- _Exercise brief_
Report only how many lines in the material contain "estimate".
====== Dataset records
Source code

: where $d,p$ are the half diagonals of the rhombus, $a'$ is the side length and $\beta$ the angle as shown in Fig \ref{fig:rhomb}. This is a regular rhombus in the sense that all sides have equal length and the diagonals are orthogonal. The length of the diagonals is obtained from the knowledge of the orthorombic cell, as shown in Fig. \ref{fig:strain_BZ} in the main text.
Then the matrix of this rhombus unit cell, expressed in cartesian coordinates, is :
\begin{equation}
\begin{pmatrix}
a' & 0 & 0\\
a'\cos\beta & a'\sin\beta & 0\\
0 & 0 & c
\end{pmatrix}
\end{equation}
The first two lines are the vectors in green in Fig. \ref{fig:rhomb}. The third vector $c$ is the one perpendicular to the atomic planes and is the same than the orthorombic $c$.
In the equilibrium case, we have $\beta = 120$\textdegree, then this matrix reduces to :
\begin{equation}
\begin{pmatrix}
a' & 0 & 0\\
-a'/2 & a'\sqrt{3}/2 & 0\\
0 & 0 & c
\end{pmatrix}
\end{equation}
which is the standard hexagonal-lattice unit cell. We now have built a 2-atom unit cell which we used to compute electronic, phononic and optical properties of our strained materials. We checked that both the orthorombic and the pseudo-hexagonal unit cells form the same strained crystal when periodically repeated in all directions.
============
====== Dataset records
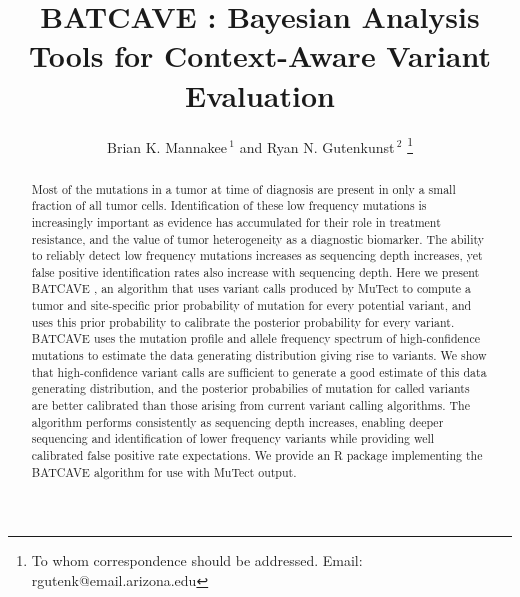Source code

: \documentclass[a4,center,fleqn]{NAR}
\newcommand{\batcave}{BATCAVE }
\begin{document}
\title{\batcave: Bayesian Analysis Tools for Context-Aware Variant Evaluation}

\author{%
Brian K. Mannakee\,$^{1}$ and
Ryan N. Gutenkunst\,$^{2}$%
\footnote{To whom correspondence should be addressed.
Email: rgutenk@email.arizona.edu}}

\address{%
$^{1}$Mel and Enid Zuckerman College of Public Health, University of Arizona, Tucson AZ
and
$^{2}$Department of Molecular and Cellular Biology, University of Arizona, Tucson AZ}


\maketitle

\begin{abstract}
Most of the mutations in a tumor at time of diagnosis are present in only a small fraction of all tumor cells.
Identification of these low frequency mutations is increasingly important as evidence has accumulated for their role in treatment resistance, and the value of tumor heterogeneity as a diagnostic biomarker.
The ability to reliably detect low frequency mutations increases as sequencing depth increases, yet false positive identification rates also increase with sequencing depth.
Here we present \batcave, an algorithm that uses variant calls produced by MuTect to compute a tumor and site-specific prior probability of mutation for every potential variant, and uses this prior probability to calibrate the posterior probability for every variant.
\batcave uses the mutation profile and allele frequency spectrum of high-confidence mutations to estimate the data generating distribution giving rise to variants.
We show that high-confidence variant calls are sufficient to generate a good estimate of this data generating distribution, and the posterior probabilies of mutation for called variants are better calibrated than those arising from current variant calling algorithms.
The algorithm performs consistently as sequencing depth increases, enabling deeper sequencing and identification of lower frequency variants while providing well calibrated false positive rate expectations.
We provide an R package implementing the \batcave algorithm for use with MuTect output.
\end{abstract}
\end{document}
============
- _Expected answer_
2